CLASS II All current employees of the City of Columbus, Division of Police, subject to the enforcement of Division Directive 3.07.

(Doc. # 39.)

Pursuant to this Court's decision, the parties have prepared a notice to be sent to potential Class I members ("Notice to Class I"). In preparing the Notice to Class I, Defendants contend that they "recognized that the currently proposed Notice does not include correct information as to the limitations period for claims under Section 1983 and the Rehabilitation Act." (Doc. # 59 at 2.) Thus, Defendants request that the Court revise the definition of Class I to reflect the two year statute of limitations that is required for Section 1983 and Rehabilitation Act claims. Specifically, Defendants ask that "January 2004" be removed from the definition and that it be replaced with "December 4, 2005."

III. Analysis

Neither Section 1983 nor the Rehabilitation Act has a built in statute of limitations; federal law instead borrows a limitations period from the most closely analogous statute of limitations of the state in which the claim arose. Wilson v. Garcia, 47 U.S. 261 (1985). In Ohio, the law is well settled that the two year personal injury limitation applies to Section 1983 claims. Browning v. Pendleton, 869 F.2d 989 (6th Cir. 1989). Also, the proper statute of limitations for a Rehabilitation Act claim is the same state personal injury statute applicable to Section 1983 Southerland v. Hardaway Mgmt. Co., 41 F.3d 250, 255 (6th Cir. 1994). However, the date on which the statute of limitations begins to run in this action is a question of federal law. Sevier v. Turner, 742 F.2d 262, 272 (6th Cir. 1984) (citations omitted).

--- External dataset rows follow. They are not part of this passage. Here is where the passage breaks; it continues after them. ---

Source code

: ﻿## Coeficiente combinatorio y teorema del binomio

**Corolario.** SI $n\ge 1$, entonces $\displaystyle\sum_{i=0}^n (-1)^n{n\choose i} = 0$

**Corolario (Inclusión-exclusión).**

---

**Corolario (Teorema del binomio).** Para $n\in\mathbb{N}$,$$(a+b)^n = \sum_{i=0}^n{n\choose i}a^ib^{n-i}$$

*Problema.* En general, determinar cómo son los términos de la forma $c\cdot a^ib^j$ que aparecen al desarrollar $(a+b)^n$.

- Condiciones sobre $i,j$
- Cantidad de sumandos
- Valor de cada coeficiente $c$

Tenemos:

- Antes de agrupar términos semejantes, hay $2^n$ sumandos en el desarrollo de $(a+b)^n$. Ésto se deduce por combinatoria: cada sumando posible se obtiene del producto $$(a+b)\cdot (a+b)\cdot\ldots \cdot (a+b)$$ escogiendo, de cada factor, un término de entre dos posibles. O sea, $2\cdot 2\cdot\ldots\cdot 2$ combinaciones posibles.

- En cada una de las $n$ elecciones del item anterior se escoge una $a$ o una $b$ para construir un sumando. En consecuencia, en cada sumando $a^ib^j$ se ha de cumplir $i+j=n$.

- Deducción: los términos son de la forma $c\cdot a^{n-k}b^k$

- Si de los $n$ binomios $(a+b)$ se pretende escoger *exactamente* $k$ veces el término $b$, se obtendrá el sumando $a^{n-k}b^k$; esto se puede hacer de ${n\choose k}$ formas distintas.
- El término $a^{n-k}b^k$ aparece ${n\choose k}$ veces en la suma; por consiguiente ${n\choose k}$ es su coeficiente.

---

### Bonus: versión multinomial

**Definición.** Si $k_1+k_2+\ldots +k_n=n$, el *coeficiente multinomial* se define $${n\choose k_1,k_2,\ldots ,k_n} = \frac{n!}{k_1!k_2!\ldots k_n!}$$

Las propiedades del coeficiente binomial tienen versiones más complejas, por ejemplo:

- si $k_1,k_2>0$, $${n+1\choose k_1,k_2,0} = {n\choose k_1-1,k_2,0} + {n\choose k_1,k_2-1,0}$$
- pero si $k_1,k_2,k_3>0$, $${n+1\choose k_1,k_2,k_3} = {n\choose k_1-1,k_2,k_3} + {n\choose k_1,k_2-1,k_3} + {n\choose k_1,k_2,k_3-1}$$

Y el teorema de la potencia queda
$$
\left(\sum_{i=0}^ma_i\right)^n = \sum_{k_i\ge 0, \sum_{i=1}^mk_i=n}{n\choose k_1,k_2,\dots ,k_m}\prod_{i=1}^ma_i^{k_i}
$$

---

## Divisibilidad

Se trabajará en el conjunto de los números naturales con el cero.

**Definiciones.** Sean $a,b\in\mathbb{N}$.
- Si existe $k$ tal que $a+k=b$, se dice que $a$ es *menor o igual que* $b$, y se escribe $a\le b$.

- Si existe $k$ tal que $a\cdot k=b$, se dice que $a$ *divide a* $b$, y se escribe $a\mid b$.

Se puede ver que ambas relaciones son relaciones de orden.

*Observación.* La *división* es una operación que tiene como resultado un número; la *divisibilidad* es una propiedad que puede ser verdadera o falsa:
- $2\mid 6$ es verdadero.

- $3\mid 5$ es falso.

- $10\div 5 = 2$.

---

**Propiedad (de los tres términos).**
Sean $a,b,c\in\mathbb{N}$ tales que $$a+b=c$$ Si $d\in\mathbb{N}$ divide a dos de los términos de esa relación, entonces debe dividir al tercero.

Here, Plaintiffs filed the original complaint on December 4, 2007. Thus, unless this Court accepts Plaintiffs' argument, Plaintiffs' claims against Defendants are time barred if they accrued prior to December 4, 2005. To escape the limitations period, Plaintiffs argue that the continuing violations doctrine operates to toll the two year limitation. Specifically, Plaintiffs contend that there should be no bar to any claim that has accrued since the inception of Directive 2.07 based on this doctrine. This Court, however, disagrees.

The continuing violation doctrine is a narrow exception to the ordinary rule that statute of limitations begins to run at the time the alleged discriminatory acts occurred. Trzebuckowski v. City of Cleveland, 319 F.3d 853, 857 (6th Cir. 2003). The doctrine has the effect of preserving claims based on incidents that occurred outside of the limitations period. See Havens Realty Corp. v. Coleman, 455 U.S. 363, 379 (1982). The United States Court of Appeals for the Sixth Circuit cautions that "[p]revious 'continuing violation' law must be reexamined*fn1 in light of the [United States] Supreme Court's recently imposed limits on the viability of the doctrine." Sharpe v. Cureton, 319 F.3d 259, 267 (6th Cir. 2003) (citing to Nat'l R.R. Passenger Corp. v. Morgan, 536 U.S. 101 (2002)).

In Morgan, the Supreme Court held that when an employee seeks redress for discrete acts of discrimination or retaliation, the continuing violation doctrine may not be invoked to allow recovery for acts that occurred outside the filing period. See Morgan, 536 U.S. at 114. "[D]iscrete acts such as termination, failure to promote, denial of transfer, or refusal to hire are easy to identify. Each incident of discrimination and each retaliatory adverse employment decision ...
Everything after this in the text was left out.